In Europe, especially, transborder relations among cities are prominent since they involve daily cross-border commuting of workers at all levels as well as normal borderlands area relationships, so much so in some cases that the border is often reduced to a formality. For example, in the tri-state region around Basle, Switzerland, involving several Swiss cantons, the German state of Baden-Wurtenberg, and the French province of Alsace, not only is there heavy transborder commuting, but the Basle airport is actually located in France and connected to Basle by a road in French territory that is accessible only through the Swiss city, while the Basle railroad station serves the neighboring German land as well. Similar arrangements can be found in other Western European borderlands.10

In North America, elaborate systems of transborder relations have developed along the U.S.-Canadian and U.S.-Mexican borders between the states and provinces of those three countries,11 covering everything from allocation of water resources to common law enforcement efforts. After World War II the number and extent of these arrangements increased geometrically.12

During the Kennedy administration in the United States early in the 1960s, the American states also began to find their way into the international arena. Prior to that, the conventional constitutional wisdom that matters of foreign affairs were the exclusive province of the federal government had prevailed, except where there was a direct domestic state interest, usually having to do with the immigration of one group or another (e.g., the efforts on the part of California to exclude Japanese immigrants at the turn of the century) or matters of political concern to elected office-holders (e.g., the governor of Michigans vocal support for Ukrainian and Polish independence during the Cold War years). Then, encouraged by the U.S. Department of Commerce, states began to seek markets abroad for their manufacturers to encourage foreign investors to invest within their boundaries and even to implement American technical assistance programs in the developing world.13

By the 1970s the line between politically sovereign and federated states was beginning to be blurred. By the 1990s there had almost come to be one seamless international system including both the 180 plus politically sovereign states and the 350 plus federated (or constituent) states.

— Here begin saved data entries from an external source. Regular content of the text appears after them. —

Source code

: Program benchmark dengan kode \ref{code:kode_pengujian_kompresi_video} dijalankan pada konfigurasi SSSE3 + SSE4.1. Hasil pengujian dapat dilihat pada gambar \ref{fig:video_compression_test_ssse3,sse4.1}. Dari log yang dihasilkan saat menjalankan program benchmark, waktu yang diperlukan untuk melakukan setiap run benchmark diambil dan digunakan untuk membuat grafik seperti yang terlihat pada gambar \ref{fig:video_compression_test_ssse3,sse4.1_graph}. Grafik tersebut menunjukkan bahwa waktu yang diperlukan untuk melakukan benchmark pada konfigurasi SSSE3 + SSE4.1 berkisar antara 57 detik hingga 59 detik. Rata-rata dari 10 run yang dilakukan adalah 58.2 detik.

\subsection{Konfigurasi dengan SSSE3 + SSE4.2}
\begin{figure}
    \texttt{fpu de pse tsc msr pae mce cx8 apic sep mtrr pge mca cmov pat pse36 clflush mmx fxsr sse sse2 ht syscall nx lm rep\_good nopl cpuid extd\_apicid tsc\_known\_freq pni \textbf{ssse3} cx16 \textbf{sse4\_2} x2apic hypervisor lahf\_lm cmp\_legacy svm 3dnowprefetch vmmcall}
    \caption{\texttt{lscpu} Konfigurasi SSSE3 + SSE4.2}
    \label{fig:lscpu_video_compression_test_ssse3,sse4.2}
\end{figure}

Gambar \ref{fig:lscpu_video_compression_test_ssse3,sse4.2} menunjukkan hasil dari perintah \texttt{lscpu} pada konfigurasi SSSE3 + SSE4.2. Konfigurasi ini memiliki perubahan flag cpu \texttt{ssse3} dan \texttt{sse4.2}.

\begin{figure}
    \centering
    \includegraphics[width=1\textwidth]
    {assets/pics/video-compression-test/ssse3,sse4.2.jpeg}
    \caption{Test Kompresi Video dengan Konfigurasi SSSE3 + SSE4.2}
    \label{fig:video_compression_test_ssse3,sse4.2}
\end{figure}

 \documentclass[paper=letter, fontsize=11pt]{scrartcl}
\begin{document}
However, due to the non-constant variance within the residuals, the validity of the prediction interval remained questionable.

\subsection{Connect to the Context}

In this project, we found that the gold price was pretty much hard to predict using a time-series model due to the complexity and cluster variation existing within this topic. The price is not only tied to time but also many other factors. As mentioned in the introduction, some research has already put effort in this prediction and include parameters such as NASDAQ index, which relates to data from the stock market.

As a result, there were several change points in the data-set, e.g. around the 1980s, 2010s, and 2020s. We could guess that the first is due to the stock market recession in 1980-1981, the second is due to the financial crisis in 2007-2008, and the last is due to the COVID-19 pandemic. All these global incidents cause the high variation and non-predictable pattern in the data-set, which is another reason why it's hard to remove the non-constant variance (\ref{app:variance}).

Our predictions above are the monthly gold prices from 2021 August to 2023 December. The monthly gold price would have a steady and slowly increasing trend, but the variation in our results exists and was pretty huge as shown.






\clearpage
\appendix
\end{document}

Power-sharing arrangements are being tried even in difficult situations. The beginning steps toward a tentative confederal arrangement between Israel, the Palestinians, and Jordan are being taken in the field of transborder connections, particularly with regard to water and power, but also involving nature protection and recreation.

Duchacek wrote before the development of the lates interactive telecommunications and video techniques which fostered the ability for people to communicate with each other without passing through any national clearinghouse or system of control by directly entering cyberspace to encounter their counterparts in other countries. The telephone and the photocopier did their share to bring down the Soviet Union. The fax and Internet are infinitely more powerful. The possibilities of these new forms of communication are just beginning to be realized.

Thus the new paradigm began to emerge slowly, without conscious planning, and gained momentum as time passed. In the mid-1970s even the European Community looked to many like it would not survive. Then in the 1980s it picked up momentum along with all these other forms of federalism.

The growing weakness of the Soviet empire and the Soviet Union itself contributed to the growing transformation of worldwide international treaty arrangements such as the General Agreement on Trade and Tariffs (GATT) and the then newly established Council on Security and Cooperation in Europe (CSCE) into more constitutionalized leagues that, while remaining dependent upon their member states, also had greater means to bring those member states to reach enforceable multilateral agreements on specifics within the context of their mandates. Each of these cases is a story in itself, a story that needs to be told to better understand the full dimensions of the paradigm shift. Not only did GATT maintain a relatively open trading world for decades, but each round of renegotiations expanded the agreements for open trading and made it harder for any states, including the most powerful, to resist them. After it seemed as if one impasse after another would lead to the collapse of GATT, the 1993 round reached closure as the most extensive of all. This was reflected structurally and symbolically in that part of the agreement which provided that on January 1, 1995, GATT would become the World Trade Organization (WTO), no longer structured as a league but as an international organization.

The CSCE became the vehicle for forcing the Soviet Union under Gorbachev into a program of liberalization which ultimately led to its downfall. It did so by insisting on the application of Western European human rights standards to the Eastern bloc, slowly but inexorably. Today the CSCE has become even further institutionalized as the OSCE and has become a more powerful guardian of human rights for all of Europe.

In retrospect, the emergence of globalization and the development of appropriate federal arrangements went hand in hand, but had the basis for globalization not first been established through the Bretton Woods Agreements, the United Nations Charter, and the General Agreement on Trade and Tariffs, there would have been no world frameworks secure enough for federal arrangements to develop the way they did; that is to say, not as state enlargement but as state transformation.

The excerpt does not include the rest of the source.